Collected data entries
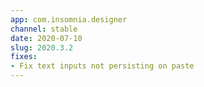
 ```yaml
---
app: com.insomnia.designer
channel: stable
date: 2020-07-10
slug: 2020.3.2
fixes:
- Fix text inputs not persisting on paste
---
```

> **Exercise directions**
Above are the records; repeat them all exactly, without the pictures.

> **Exercise response**
 ```yaml
---
app: com.insomnia.designer
channel: stable
date: 2020-07-10
slug: 2020.3.2
fixes:
- Fix text inputs not persisting on paste
---
```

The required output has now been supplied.